(Instructions for the task)
Where does the string "section" appear? Copy every line of the entries below that holds it.

(Records contained in a dataset)
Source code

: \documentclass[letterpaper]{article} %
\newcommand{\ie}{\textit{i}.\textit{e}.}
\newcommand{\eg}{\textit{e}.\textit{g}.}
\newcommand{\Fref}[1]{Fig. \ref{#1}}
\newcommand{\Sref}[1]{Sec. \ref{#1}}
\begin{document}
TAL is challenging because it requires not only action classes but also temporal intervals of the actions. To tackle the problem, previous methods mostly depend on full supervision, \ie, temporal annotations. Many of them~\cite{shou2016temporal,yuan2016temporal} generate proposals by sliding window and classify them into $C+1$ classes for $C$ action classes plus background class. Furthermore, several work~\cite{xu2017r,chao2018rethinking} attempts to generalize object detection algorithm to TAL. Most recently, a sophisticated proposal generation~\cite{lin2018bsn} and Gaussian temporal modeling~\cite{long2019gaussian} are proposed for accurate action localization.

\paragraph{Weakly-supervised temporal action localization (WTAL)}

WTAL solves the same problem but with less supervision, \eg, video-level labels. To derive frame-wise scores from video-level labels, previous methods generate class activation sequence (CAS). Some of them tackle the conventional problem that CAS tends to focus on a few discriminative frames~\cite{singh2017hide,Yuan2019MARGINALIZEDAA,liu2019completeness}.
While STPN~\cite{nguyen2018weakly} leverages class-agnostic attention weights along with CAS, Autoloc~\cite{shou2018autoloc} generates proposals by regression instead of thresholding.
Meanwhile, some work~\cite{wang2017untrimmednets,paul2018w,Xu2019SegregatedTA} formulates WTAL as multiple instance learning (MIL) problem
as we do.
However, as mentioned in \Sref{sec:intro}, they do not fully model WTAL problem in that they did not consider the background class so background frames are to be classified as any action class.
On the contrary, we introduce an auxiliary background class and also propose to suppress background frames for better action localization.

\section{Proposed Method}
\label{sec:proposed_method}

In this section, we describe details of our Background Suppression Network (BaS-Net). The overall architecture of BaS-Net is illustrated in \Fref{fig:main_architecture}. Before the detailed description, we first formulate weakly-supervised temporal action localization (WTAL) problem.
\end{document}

(Answer below)
\section{Proposed Method}
In this section, we describe details of our Background Suppression Network (BaS-Net). The overall architecture of BaS-Net is illustrated in \Fref{fig:main_architecture}. Before the detailed description, we first formulate weakly-supervised temporal action localization (WTAL) problem.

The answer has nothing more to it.